**EXERCISE REQUIREMENTS**
When a line of the records contains "phải", copy it.

SUPPLIED MATERIAL Block Start

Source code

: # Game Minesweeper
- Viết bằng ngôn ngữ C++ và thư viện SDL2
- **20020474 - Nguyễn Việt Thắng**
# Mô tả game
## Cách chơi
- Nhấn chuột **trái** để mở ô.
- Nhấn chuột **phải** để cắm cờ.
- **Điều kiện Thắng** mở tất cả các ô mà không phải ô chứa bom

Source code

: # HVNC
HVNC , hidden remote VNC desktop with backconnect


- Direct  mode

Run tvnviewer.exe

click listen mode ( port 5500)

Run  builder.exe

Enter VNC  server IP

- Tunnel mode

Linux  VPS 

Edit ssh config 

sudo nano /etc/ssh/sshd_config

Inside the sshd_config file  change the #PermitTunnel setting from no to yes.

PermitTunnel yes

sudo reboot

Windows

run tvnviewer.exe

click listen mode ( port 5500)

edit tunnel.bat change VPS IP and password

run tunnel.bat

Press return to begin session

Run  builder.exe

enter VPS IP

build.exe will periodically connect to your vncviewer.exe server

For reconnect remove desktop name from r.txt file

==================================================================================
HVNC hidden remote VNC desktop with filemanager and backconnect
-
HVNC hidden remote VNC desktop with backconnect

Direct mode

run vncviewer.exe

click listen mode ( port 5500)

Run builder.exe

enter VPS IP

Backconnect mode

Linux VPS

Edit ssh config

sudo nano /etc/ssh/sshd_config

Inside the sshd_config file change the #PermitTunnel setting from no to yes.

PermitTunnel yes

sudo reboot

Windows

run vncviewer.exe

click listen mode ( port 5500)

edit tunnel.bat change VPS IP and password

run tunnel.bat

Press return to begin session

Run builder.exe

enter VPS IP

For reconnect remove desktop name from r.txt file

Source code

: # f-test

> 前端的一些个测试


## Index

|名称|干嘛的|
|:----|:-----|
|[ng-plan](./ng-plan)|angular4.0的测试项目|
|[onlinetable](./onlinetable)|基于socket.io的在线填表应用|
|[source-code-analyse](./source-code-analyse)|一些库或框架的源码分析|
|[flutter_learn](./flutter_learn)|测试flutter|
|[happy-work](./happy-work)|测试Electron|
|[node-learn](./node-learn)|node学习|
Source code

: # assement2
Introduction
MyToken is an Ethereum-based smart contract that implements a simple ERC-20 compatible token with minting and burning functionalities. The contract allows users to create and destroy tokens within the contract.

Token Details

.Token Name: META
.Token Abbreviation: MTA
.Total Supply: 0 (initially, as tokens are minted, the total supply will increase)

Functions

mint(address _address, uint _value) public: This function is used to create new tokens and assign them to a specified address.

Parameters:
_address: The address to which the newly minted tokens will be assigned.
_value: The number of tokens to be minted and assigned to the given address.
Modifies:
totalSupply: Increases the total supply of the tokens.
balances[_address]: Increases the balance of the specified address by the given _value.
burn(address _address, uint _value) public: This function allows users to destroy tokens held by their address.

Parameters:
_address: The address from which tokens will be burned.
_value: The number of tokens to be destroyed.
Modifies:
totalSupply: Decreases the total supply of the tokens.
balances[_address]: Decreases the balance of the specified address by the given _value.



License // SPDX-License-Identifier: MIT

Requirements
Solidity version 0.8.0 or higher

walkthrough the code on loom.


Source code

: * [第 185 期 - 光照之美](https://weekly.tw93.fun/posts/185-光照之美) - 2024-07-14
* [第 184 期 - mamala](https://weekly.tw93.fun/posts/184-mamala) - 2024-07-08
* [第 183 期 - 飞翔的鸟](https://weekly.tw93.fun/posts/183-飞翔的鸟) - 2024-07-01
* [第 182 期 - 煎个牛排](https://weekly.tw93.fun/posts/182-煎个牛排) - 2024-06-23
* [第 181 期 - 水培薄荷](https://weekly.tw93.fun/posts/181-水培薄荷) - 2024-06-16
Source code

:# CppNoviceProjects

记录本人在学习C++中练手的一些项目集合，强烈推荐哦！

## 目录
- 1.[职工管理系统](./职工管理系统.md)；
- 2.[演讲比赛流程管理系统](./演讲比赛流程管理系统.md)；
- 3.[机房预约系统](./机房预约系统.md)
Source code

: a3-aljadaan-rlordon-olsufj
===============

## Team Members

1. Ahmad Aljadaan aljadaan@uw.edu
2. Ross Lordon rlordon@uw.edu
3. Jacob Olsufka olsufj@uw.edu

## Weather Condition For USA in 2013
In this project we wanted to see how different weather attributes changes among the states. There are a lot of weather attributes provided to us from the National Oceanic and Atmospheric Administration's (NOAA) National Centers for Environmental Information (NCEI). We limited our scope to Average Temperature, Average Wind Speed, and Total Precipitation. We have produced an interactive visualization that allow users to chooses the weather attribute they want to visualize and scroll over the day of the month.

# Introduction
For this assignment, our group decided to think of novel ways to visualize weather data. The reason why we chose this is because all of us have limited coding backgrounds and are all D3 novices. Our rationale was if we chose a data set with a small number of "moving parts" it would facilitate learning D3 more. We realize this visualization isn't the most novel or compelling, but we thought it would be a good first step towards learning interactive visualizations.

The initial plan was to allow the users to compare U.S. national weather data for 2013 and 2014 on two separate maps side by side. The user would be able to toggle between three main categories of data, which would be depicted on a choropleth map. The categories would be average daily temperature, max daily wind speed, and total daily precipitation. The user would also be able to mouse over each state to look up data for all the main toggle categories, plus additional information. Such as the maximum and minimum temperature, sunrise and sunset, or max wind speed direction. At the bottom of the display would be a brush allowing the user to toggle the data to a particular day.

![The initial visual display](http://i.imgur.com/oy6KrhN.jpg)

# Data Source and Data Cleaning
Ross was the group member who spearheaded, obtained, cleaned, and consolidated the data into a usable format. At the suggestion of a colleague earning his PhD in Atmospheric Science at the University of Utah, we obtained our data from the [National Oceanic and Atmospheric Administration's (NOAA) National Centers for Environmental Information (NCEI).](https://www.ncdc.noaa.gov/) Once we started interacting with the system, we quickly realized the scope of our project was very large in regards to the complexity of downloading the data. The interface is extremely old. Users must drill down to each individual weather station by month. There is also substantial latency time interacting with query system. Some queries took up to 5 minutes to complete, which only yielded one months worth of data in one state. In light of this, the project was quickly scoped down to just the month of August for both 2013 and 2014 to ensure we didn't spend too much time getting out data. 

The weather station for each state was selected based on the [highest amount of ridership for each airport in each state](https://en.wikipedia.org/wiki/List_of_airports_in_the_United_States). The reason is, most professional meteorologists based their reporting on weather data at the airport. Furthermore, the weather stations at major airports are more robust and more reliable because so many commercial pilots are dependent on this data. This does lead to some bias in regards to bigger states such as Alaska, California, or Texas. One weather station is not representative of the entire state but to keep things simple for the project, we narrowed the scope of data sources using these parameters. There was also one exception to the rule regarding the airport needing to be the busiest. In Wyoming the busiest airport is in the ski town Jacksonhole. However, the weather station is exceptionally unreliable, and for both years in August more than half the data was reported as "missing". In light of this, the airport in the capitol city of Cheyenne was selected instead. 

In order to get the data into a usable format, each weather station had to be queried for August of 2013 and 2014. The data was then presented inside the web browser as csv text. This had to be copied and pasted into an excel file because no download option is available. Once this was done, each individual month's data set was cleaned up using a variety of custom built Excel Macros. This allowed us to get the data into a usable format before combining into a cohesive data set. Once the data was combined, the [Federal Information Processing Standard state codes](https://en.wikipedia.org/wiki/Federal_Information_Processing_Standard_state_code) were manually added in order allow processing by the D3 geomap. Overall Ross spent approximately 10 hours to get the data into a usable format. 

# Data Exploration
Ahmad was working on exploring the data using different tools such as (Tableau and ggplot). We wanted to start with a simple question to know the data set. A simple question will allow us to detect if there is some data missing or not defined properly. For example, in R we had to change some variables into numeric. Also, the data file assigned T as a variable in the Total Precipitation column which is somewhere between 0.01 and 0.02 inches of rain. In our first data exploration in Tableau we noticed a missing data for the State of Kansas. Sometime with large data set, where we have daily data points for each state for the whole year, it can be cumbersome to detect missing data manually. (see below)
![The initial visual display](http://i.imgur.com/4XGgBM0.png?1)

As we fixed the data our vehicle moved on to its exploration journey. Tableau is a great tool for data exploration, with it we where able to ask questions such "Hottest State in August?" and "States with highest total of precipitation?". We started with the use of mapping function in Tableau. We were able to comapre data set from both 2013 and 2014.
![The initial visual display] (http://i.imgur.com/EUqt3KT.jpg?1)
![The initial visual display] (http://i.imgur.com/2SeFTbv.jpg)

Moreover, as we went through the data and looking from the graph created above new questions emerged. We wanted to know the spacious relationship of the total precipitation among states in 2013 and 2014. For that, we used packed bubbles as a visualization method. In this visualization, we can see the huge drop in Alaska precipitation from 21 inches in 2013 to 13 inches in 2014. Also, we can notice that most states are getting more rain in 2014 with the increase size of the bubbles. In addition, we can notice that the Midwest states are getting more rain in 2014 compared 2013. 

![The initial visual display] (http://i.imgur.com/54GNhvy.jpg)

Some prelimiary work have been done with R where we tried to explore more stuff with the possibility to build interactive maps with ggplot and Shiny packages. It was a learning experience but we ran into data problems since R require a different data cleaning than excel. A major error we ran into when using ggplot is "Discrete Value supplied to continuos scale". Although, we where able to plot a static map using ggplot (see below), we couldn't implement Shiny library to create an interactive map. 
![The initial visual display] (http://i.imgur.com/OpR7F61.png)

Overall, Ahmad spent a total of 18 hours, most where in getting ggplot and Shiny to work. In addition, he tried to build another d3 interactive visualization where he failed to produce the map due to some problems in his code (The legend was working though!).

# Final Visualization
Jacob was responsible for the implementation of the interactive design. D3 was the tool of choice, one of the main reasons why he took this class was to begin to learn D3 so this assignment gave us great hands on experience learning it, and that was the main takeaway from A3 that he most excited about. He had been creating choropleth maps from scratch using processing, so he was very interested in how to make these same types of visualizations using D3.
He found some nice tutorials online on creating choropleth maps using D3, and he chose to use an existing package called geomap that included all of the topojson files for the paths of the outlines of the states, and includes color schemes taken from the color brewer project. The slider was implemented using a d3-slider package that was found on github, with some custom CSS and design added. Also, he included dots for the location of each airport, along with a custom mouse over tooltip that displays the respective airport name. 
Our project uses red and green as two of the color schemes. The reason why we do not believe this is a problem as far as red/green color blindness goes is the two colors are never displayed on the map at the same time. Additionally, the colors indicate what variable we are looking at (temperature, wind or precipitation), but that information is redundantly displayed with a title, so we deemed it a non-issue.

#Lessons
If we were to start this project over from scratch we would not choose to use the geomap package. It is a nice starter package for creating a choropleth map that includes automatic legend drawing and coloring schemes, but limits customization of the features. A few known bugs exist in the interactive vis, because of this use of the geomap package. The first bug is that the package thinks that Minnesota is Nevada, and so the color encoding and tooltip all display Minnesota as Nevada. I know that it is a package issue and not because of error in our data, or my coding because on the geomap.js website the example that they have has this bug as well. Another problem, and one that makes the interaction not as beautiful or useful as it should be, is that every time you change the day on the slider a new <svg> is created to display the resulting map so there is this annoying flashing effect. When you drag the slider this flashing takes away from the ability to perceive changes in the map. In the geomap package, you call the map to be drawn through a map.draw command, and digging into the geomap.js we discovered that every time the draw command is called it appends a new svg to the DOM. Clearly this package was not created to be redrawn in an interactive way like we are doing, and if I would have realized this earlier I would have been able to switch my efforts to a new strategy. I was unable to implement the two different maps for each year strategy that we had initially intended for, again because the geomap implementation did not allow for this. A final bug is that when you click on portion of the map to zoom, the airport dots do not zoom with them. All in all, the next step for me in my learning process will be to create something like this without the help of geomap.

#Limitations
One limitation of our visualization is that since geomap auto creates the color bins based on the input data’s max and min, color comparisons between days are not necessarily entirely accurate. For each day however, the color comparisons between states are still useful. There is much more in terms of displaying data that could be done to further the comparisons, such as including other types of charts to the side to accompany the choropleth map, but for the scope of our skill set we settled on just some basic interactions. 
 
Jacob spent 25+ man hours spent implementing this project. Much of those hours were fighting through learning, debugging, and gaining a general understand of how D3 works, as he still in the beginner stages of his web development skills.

SUPPLIED MATERIAL Block End

**RESPONSE**
- Nhấn chuột **phải** để cắm cờ.
- **Điều kiện Thắng** mở tất cả các ô mà không phải ô chứa bom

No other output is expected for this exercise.